_Dataset_.
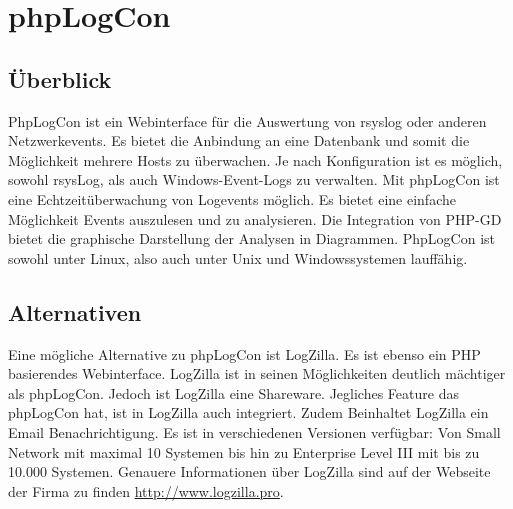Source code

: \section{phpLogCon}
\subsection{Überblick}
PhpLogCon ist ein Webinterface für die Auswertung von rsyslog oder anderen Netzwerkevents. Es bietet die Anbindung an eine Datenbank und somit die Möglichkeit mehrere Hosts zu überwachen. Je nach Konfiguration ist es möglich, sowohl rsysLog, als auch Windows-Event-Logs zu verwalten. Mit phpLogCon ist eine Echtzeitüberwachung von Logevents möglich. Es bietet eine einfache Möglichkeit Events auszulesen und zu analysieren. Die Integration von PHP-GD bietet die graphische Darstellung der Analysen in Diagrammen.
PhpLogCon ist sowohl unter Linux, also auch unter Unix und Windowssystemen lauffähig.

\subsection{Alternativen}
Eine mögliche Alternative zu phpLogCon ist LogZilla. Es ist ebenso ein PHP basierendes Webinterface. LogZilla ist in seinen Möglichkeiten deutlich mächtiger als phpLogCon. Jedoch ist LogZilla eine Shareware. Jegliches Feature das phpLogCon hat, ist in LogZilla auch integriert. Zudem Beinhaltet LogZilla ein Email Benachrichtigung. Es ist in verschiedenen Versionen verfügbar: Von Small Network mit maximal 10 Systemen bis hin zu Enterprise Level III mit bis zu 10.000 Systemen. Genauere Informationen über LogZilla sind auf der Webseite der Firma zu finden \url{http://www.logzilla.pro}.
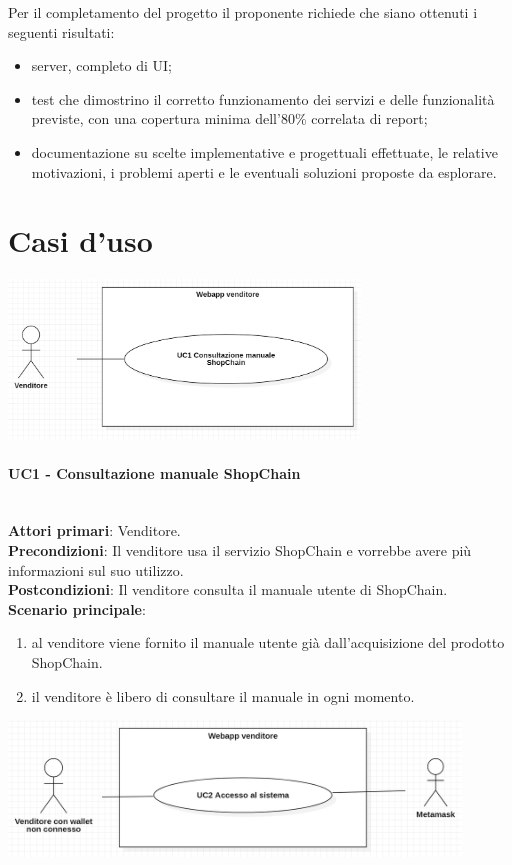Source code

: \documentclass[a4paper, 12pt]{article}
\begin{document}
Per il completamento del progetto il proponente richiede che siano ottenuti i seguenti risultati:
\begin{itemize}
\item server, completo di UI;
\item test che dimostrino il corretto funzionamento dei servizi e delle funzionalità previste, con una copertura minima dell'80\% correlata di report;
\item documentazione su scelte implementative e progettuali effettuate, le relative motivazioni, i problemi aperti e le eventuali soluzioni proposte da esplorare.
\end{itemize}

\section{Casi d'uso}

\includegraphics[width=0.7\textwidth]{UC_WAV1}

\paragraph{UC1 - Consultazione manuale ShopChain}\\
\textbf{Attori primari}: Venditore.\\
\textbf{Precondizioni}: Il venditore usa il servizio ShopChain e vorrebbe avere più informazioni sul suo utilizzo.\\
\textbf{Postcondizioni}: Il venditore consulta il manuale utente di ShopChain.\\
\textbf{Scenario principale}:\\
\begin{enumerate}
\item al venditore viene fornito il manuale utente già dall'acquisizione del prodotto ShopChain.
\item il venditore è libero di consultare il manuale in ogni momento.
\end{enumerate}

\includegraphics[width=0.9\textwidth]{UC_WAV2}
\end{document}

_Exercise requirements_. What this calls for is the material above set down exactly, pictures excluded.

_Problem solution_.
Source code

: \section{phpLogCon}
\subsection{Überblick}
PhpLogCon ist ein Webinterface für die Auswertung von rsyslog oder anderen Netzwerkevents. Es bietet die Anbindung an eine Datenbank und somit die Möglichkeit mehrere Hosts zu überwachen. Je nach Konfiguration ist es möglich, sowohl rsysLog, als auch Windows-Event-Logs zu verwalten. Mit phpLogCon ist eine Echtzeitüberwachung von Logevents möglich. Es bietet eine einfache Möglichkeit Events auszulesen und zu analysieren. Die Integration von PHP-GD bietet die graphische Darstellung der Analysen in Diagrammen.
PhpLogCon ist sowohl unter Linux, also auch unter Unix und Windowssystemen lauffähig.

\subsection{Alternativen}
Eine mögliche Alternative zu phpLogCon ist LogZilla. Es ist ebenso ein PHP basierendes Webinterface. LogZilla ist in seinen Möglichkeiten deutlich mächtiger als phpLogCon. Jedoch ist LogZilla eine Shareware. Jegliches Feature das phpLogCon hat, ist in LogZilla auch integriert. Zudem Beinhaltet LogZilla ein Email Benachrichtigung. Es ist in verschiedenen Versionen verfügbar: Von Small Network mit maximal 10 Systemen bis hin zu Enterprise Level III mit bis zu 10.000 Systemen. Genauere Informationen über LogZilla sind auf der Webseite der Firma zu finden \url{http://www.logzilla.pro}.
Source code

: \documentclass[a4paper, 12pt]{article}
\begin{document}
Per il completamento del progetto il proponente richiede che siano ottenuti i seguenti risultati:
\begin{itemize}
\item server, completo di UI;
\item test che dimostrino il corretto funzionamento dei servizi e delle funzionalità previste, con una copertura minima dell'80\% correlata di report;
\item documentazione su scelte implementative e progettuali effettuate, le relative motivazioni, i problemi aperti e le eventuali soluzioni proposte da esplorare.
\end{itemize}

\section{Casi d'uso}

\includegraphics[width=0.7\textwidth]{UC_WAV1}

\paragraph{UC1 - Consultazione manuale ShopChain}\\
\textbf{Attori primari}: Venditore.\\
\textbf{Precondizioni}: Il venditore usa il servizio ShopChain e vorrebbe avere più informazioni sul suo utilizzo.\\
\textbf{Postcondizioni}: Il venditore consulta il manuale utente di ShopChain.\\
\textbf{Scenario principale}:\\
\begin{enumerate}
\item al venditore viene fornito il manuale utente già dall'acquisizione del prodotto ShopChain.
\item il venditore è libero di consultare il manuale in ogni momento.
\end{enumerate}

\includegraphics[width=0.9\textwidth]{UC_WAV2}
\end{document}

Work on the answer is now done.